━━ DATA PROVIDED ━━
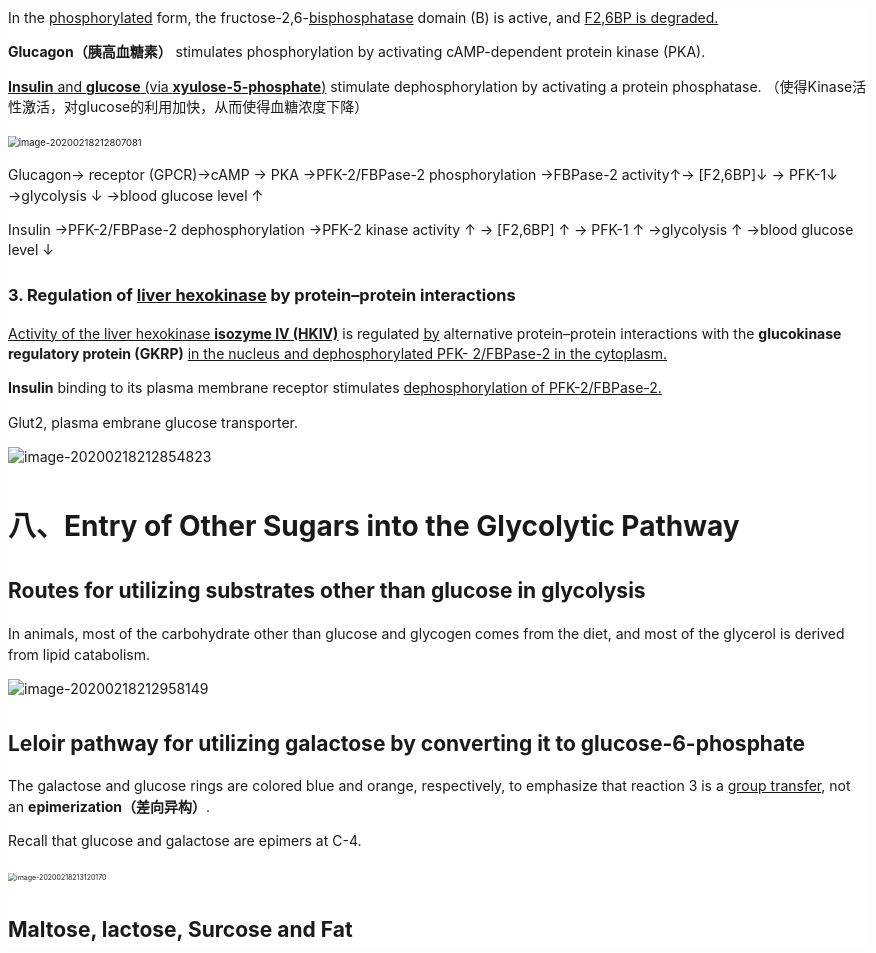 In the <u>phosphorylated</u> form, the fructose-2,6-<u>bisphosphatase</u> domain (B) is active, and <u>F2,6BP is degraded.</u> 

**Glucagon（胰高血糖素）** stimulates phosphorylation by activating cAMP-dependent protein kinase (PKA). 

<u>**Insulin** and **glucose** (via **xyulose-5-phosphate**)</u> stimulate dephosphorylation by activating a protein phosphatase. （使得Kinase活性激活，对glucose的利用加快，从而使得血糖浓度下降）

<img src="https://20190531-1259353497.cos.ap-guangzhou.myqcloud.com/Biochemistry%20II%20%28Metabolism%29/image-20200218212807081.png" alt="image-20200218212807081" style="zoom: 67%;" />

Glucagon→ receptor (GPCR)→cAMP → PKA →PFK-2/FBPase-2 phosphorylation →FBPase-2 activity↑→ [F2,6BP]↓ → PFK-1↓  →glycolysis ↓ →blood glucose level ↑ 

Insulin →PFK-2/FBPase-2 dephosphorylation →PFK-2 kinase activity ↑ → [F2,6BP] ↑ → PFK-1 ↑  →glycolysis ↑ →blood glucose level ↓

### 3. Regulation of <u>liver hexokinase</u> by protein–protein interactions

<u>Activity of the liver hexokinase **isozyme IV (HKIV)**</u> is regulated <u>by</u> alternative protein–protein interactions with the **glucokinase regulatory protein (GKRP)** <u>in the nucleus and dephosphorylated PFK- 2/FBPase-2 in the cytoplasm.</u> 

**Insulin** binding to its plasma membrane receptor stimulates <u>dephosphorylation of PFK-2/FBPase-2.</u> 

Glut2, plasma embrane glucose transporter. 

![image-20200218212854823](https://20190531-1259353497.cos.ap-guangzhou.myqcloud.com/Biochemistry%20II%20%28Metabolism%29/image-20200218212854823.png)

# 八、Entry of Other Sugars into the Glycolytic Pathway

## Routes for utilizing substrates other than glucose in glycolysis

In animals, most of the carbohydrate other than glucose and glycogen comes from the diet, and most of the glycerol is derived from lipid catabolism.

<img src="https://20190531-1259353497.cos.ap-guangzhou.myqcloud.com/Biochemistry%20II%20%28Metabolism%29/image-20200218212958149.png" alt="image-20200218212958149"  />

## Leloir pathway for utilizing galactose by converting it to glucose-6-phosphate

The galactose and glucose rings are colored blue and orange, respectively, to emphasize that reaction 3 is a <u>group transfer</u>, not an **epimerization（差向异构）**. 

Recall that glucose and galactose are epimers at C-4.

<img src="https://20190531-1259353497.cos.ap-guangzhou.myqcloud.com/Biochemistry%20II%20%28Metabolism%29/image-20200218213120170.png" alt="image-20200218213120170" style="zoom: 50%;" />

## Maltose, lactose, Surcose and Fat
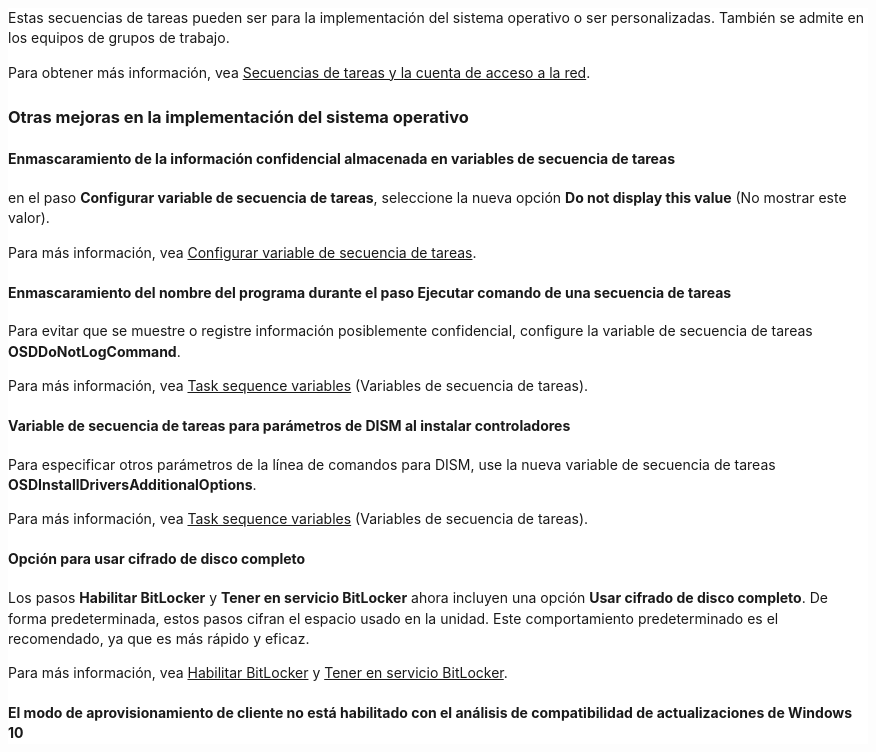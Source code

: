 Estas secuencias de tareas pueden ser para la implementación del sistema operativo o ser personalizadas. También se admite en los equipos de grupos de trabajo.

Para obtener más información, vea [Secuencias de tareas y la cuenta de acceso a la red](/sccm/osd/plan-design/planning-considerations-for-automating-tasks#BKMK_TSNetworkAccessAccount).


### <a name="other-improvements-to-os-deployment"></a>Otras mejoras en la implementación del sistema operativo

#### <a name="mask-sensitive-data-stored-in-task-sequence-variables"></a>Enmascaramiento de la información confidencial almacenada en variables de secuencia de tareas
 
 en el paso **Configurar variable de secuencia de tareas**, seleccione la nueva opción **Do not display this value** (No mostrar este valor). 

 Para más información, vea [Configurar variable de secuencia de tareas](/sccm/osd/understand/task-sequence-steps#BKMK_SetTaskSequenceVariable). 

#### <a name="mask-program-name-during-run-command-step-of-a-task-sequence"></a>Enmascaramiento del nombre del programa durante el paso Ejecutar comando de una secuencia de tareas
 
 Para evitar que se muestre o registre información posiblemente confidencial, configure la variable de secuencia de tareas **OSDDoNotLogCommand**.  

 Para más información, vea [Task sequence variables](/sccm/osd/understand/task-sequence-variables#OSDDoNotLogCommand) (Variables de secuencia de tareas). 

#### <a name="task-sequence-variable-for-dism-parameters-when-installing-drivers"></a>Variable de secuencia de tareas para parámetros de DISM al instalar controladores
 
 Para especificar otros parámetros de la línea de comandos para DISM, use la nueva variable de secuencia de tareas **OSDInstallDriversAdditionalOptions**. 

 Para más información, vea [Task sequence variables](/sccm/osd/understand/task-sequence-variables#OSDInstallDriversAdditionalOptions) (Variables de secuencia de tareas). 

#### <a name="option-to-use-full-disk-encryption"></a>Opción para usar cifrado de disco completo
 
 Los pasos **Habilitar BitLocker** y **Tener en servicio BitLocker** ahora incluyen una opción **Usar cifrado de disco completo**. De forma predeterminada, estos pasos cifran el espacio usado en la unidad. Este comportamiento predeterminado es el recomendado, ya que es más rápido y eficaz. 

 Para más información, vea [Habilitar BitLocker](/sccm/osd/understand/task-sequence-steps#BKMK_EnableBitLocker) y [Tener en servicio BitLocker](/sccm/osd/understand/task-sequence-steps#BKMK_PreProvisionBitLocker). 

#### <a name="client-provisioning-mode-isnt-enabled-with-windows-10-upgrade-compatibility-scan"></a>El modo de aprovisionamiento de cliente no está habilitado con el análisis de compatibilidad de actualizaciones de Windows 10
━━━
### WHAT YOU HAVE TO DO
Please repeat every line of the material above exactly and without its pictures.

### EXERCISE RESULT
 In the <u>phosphorylated</u> form, the fructose-2,6-<u>bisphosphatase</u> domain (B) is active, and <u>F2,6BP is degraded.</u> 

**Glucagon（胰高血糖素）** stimulates phosphorylation by activating cAMP-dependent protein kinase (PKA). 

<u>**Insulin** and **glucose** (via **xyulose-5-phosphate**)</u> stimulate dephosphorylation by activating a protein phosphatase. （使得Kinase活性激活，对glucose的利用加快，从而使得血糖浓度下降）

<img src="https://20190531-1259353497.cos.ap-guangzhou.myqcloud.com/Biochemistry%20II%20%28Metabolism%29/image-20200218212807081.png" alt="image-20200218212807081" style="zoom: 67%;" />

Glucagon→ receptor (GPCR)→cAMP → PKA →PFK-2/FBPase-2 phosphorylation →FBPase-2 activity↑→ [F2,6BP]↓ → PFK-1↓  →glycolysis ↓ →blood glucose level ↑ 

Insulin →PFK-2/FBPase-2 dephosphorylation →PFK-2 kinase activity ↑ → [F2,6BP] ↑ → PFK-1 ↑  →glycolysis ↑ →blood glucose level ↓

### 3. Regulation of <u>liver hexokinase</u> by protein–protein interactions

<u>Activity of the liver hexokinase **isozyme IV (HKIV)**</u> is regulated <u>by</u> alternative protein–protein interactions with the **glucokinase regulatory protein (GKRP)** <u>in the nucleus and dephosphorylated PFK- 2/FBPase-2 in the cytoplasm.</u> 

**Insulin** binding to its plasma membrane receptor stimulates <u>dephosphorylation of PFK-2/FBPase-2.</u> 

Glut2, plasma embrane glucose transporter. 

![image-20200218212854823](https://20190531-1259353497.cos.ap-guangzhou.myqcloud.com/Biochemistry%20II%20%28Metabolism%29/image-20200218212854823.png)

# 八、Entry of Other Sugars into the Glycolytic Pathway

## Routes for utilizing substrates other than glucose in glycolysis

In animals, most of the carbohydrate other than glucose and glycogen comes from the diet, and most of the glycerol is derived from lipid catabolism.

<img src="https://20190531-1259353497.cos.ap-guangzhou.myqcloud.com/Biochemistry%20II%20%28Metabolism%29/image-20200218212958149.png" alt="image-20200218212958149"  />

## Leloir pathway for utilizing galactose by converting it to glucose-6-phosphate

The galactose and glucose rings are colored blue and orange, respectively, to emphasize that reaction 3 is a <u>group transfer</u>, not an **epimerization（差向异构）**. 

Recall that glucose and galactose are epimers at C-4.

<img src="https://20190531-1259353497.cos.ap-guangzhou.myqcloud.com/Biochemistry%20II%20%28Metabolism%29/image-20200218213120170.png" alt="image-20200218213120170" style="zoom: 50%;" />

## Maltose, lactose, Surcose and Fat
Source code

: Estas secuencias de tareas pueden ser para la implementación del sistema operativo o ser personalizadas. También se admite en los equipos de grupos de trabajo.

Para obtener más información, vea [Secuencias de tareas y la cuenta de acceso a la red](/sccm/osd/plan-design/planning-considerations-for-automating-tasks#BKMK_TSNetworkAccessAccount).


### <a name="other-improvements-to-os-deployment"></a>Otras mejoras en la implementación del sistema operativo

#### <a name="mask-sensitive-data-stored-in-task-sequence-variables"></a>Enmascaramiento de la información confidencial almacenada en variables de secuencia de tareas
 
 en el paso **Configurar variable de secuencia de tareas**, seleccione la nueva opción **Do not display this value** (No mostrar este valor). 

 Para más información, vea [Configurar variable de secuencia de tareas](/sccm/osd/understand/task-sequence-steps#BKMK_SetTaskSequenceVariable). 

#### <a name="mask-program-name-during-run-command-step-of-a-task-sequence"></a>Enmascaramiento del nombre del programa durante el paso Ejecutar comando de una secuencia de tareas
 
 Para evitar que se muestre o registre información posiblemente confidencial, configure la variable de secuencia de tareas **OSDDoNotLogCommand**.  

 Para más información, vea [Task sequence variables](/sccm/osd/understand/task-sequence-variables#OSDDoNotLogCommand) (Variables de secuencia de tareas). 

#### <a name="task-sequence-variable-for-dism-parameters-when-installing-drivers"></a>Variable de secuencia de tareas para parámetros de DISM al instalar controladores
 
 Para especificar otros parámetros de la línea de comandos para DISM, use la nueva variable de secuencia de tareas **OSDInstallDriversAdditionalOptions**. 

 Para más información, vea [Task sequence variables](/sccm/osd/understand/task-sequence-variables#OSDInstallDriversAdditionalOptions) (Variables de secuencia de tareas). 

#### <a name="option-to-use-full-disk-encryption"></a>Opción para usar cifrado de disco completo
 
 Los pasos **Habilitar BitLocker** y **Tener en servicio BitLocker** ahora incluyen una opción **Usar cifrado de disco completo**. De forma predeterminada, estos pasos cifran el espacio usado en la unidad. Este comportamiento predeterminado es el recomendado, ya que es más rápido y eficaz. 

 Para más información, vea [Habilitar BitLocker](/sccm/osd/understand/task-sequence-steps#BKMK_EnableBitLocker) y [Tener en servicio BitLocker](/sccm/osd/understand/task-sequence-steps#BKMK_PreProvisionBitLocker). 

#### <a name="client-provisioning-mode-isnt-enabled-with-windows-10-upgrade-compatibility-scan"></a>El modo de aprovisionamiento de cliente no está habilitado con el análisis de compatibilidad de actualizaciones de Windows 10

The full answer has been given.